[Collected data entries]
┄┄┄┄┄┄┄┄┄┄

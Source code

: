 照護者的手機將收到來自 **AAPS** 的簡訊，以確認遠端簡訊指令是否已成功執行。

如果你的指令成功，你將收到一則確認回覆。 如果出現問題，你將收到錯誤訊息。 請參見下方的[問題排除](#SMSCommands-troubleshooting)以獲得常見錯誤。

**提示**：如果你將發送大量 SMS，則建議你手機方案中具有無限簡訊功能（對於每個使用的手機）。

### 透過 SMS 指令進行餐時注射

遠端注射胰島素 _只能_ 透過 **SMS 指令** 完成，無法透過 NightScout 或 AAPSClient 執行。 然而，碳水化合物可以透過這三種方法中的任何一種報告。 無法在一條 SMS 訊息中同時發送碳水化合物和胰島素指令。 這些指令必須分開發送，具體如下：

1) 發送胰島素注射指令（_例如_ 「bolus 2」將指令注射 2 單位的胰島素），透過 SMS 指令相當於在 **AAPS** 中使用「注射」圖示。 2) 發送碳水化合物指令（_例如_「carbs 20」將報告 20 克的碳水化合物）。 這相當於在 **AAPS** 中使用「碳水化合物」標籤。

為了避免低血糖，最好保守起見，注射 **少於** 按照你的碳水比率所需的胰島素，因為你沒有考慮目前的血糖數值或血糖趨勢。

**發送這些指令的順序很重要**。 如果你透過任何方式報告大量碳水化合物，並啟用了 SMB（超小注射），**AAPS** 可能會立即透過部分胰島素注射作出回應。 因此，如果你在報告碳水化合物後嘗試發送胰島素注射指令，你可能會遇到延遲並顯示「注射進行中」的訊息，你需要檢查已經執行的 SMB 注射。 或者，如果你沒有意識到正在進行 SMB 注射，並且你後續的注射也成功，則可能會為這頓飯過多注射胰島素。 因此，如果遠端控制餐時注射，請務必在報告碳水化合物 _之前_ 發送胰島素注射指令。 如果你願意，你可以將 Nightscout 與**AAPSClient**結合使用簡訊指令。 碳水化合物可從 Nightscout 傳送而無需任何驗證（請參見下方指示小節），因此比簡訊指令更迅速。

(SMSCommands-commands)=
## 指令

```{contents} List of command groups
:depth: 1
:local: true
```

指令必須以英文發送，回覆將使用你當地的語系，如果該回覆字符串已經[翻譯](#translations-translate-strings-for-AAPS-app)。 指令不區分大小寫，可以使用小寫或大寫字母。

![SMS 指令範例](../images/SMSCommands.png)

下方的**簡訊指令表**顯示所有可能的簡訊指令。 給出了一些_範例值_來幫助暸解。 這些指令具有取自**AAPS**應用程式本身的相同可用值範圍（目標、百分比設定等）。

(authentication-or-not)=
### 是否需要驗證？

┄┄┄┄┄┄┄┄┄┄

■ **WHAT IS REQUIRED**: Copy out the lines above that hold the string "AAPSClient".

■ **SOLUTION BELOW**:
遠端注射胰島素 _只能_ 透過 **SMS 指令** 完成，無法透過 NightScout 或 AAPSClient 執行。 然而，碳水化合物可以透過這三種方法中的任何一種報告。 無法在一條 SMS 訊息中同時發送碳水化合物和胰島素指令。 這些指令必須分開發送，具體如下：
**發送這些指令的順序很重要**。 如果你透過任何方式報告大量碳水化合物，並啟用了 SMB（超小注射），**AAPS** 可能會立即透過部分胰島素注射作出回應。 因此，如果你在報告碳水化合物後嘗試發送胰島素注射指令，你可能會遇到延遲並顯示「注射進行中」的訊息，你需要檢查已經執行的 SMB 注射。 或者，如果你沒有意識到正在進行 SMB 注射，並且你後續的注射也成功，則可能會為這頓飯過多注射胰島素。 因此，如果遠端控制餐時注射，請務必在報告碳水化合物 _之前_ 發送胰島素注射指令。 如果你願意，你可以將 Nightscout 與**AAPSClient**結合使用簡訊指令。 碳水化合物可從 Nightscout 傳送而無需任何驗證（請參見下方指示小節），因此比簡訊指令更迅速。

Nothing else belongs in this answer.